__Exercise__. Transcribe every entry exactly; the images stay out.

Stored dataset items

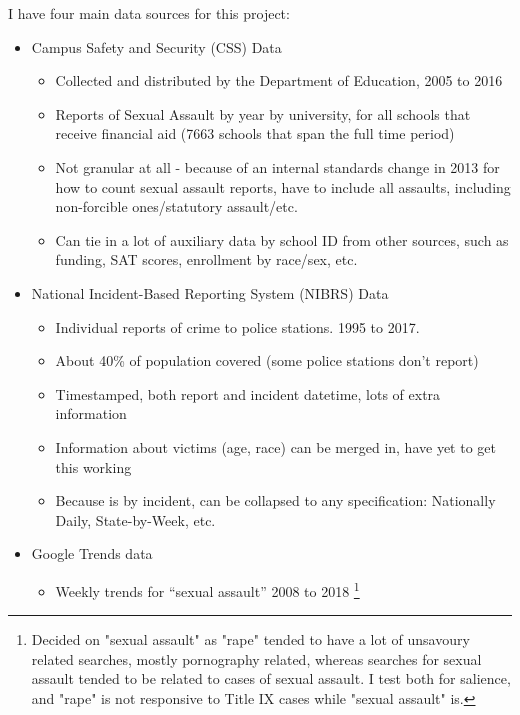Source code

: \documentclass[AER,draftmode]{AEA}
\begin{document}
I have four main data sources for this project: 
\begin{itemize}
    \item Campus Safety and Security (CSS) Data
    \begin{itemize}
        \item Collected and distributed by the Department of Education, 2005 to 2016
        \item Reports of Sexual Assault by year by university, for all schools that receive financial aid (7663 schools that span the full time period)
        \item Not granular at all - because of an internal standards change in 2013 for how to count sexual assault reports, have to include all assaults, including non-forcible ones/statutory assault/etc.
        \item Can tie in a lot of auxiliary data by school ID from other sources, such as funding, SAT scores, enrollment by race/sex, etc.
    \end{itemize}
    \item National Incident-Based Reporting System (NIBRS) Data
    \begin{itemize}
        \item Individual reports of crime to police stations. 1995 to 2017.
        \item About 40\% of population covered (some police stations don’t report)
        \item Timestamped, both report and incident datetime, lots of extra information
        \item Information about victims (age, race) can be merged in, have yet to get this working
        \item Because is by incident, can be collapsed to any specification: Nationally Daily, State-by-Week, etc. 
    \end{itemize}
    \item Google Trends data
    \begin{itemize}
        \item Weekly trends for “sexual assault” 2008 to 2018 \footnote{Decided on "sexual assault" as "rape" tended to have a lot of unsavoury related searches, mostly pornography related, whereas searches for sexual assault tended to be related to cases of sexual assault. I test both for salience, and "rape" is not responsive to Title IX cases while "sexual assault" is.} 

\end{itemize}
\end{itemize}
\end{document}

__Response area__.
Source code

: \documentclass[AER,draftmode]{AEA}
\begin{document}
I have four main data sources for this project: 
\begin{itemize}
    \item Campus Safety and Security (CSS) Data
    \begin{itemize}
        \item Collected and distributed by the Department of Education, 2005 to 2016
        \item Reports of Sexual Assault by year by university, for all schools that receive financial aid (7663 schools that span the full time period)
        \item Not granular at all - because of an internal standards change in 2013 for how to count sexual assault reports, have to include all assaults, including non-forcible ones/statutory assault/etc.
        \item Can tie in a lot of auxiliary data by school ID from other sources, such as funding, SAT scores, enrollment by race/sex, etc.
    \end{itemize}
    \item National Incident-Based Reporting System (NIBRS) Data
    \begin{itemize}
        \item Individual reports of crime to police stations. 1995 to 2017.
        \item About 40\% of population covered (some police stations don’t report)
        \item Timestamped, both report and incident datetime, lots of extra information
        \item Information about victims (age, race) can be merged in, have yet to get this working
        \item Because is by incident, can be collapsed to any specification: Nationally Daily, State-by-Week, etc. 
    \end{itemize}
    \item Google Trends data
    \begin{itemize}
        \item Weekly trends for “sexual assault” 2008 to 2018 \footnote{Decided on "sexual assault" as "rape" tended to have a lot of unsavoury related searches, mostly pornography related, whereas searches for sexual assault tended to be related to cases of sexual assault. I test both for salience, and "rape" is not responsive to Title IX cases while "sexual assault" is.} 

\end{itemize}
\end{itemize}
\end{document}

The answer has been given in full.